* _Work instruction_
Every line holding the word "used" should be copied from the material.

* _Information_

== Segment start ==

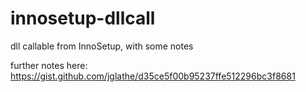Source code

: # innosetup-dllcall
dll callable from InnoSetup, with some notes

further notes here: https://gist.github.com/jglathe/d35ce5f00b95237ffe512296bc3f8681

== Segment end ==
== Segment start ==

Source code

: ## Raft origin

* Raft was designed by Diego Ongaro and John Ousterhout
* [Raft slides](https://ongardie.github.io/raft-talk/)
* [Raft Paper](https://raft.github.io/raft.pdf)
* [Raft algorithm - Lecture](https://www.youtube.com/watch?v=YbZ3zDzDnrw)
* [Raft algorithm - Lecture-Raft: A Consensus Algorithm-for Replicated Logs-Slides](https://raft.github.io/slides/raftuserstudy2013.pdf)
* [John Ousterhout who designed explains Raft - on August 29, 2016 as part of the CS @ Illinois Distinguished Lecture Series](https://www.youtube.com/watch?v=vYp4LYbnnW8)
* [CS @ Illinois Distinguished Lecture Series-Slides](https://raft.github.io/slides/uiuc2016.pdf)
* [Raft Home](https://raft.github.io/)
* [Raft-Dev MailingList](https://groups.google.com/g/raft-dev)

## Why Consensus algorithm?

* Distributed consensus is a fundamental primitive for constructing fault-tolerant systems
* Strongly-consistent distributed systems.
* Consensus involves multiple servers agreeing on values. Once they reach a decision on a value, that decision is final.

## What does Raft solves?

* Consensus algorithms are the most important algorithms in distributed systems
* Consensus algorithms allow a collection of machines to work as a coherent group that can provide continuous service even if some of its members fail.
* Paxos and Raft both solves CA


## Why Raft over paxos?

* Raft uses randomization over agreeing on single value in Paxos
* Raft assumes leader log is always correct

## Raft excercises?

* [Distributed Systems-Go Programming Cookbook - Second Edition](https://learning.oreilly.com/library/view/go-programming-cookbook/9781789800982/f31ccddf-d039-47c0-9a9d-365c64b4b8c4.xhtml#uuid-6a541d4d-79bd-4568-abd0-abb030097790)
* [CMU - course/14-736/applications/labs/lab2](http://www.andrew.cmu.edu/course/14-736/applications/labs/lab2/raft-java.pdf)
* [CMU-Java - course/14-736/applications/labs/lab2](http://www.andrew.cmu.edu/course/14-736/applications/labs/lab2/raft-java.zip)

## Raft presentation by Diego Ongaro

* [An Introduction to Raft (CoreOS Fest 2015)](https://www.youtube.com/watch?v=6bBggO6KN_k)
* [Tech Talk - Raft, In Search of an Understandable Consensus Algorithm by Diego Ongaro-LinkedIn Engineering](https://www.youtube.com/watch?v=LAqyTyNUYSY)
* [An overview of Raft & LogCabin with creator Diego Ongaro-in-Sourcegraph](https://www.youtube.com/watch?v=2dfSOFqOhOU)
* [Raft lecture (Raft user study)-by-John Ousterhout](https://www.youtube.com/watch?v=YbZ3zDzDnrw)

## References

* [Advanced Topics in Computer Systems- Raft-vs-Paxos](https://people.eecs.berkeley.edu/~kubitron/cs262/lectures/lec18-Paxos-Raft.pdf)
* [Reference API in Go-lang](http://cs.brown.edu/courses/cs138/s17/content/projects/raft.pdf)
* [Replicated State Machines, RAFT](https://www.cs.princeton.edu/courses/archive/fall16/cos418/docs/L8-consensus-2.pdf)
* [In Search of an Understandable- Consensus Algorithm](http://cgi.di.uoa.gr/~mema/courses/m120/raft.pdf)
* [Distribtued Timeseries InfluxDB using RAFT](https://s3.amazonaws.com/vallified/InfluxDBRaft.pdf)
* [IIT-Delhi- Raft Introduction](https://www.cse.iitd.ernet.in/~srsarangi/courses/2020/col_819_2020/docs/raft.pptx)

== Segment end ==
== Segment start ==

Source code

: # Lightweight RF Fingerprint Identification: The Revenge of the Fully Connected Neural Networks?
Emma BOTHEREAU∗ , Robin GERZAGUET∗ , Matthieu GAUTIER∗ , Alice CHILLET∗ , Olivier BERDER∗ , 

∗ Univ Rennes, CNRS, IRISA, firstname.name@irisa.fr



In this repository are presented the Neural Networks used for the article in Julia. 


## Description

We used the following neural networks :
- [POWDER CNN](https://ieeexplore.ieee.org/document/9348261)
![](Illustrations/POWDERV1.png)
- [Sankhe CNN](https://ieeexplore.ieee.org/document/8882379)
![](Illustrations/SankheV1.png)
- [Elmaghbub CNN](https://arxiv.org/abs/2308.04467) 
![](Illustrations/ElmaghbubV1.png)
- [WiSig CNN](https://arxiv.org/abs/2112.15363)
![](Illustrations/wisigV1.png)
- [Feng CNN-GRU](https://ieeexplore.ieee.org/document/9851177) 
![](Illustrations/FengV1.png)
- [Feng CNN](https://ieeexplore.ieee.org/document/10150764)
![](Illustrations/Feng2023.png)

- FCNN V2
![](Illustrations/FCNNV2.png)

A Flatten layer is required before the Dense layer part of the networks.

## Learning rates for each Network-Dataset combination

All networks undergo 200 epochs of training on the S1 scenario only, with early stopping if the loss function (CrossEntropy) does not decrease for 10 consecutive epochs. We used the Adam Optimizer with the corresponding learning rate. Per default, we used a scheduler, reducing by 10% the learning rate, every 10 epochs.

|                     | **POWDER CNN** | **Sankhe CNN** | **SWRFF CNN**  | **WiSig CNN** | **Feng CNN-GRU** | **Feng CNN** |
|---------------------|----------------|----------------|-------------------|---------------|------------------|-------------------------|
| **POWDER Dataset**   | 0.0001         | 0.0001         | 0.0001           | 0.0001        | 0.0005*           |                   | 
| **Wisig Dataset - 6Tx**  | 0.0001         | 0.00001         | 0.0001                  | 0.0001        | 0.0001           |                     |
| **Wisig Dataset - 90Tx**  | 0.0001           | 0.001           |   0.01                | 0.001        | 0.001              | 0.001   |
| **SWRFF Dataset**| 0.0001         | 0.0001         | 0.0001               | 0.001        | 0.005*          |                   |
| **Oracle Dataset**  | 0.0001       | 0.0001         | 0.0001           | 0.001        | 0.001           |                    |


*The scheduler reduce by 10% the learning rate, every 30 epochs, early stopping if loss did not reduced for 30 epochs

== Segment end ==

* _Answer_
In this repository are presented the Neural Networks used for the article in Julia. 
We used the following neural networks :
All networks undergo 200 epochs of training on the S1 scenario only, with early stopping if the loss function (CrossEntropy) does not decrease for 10 consecutive epochs. We used the Adam Optimizer with the corresponding learning rate. Per default, we used a scheduler, reducing by 10% the learning rate, every 10 epochs.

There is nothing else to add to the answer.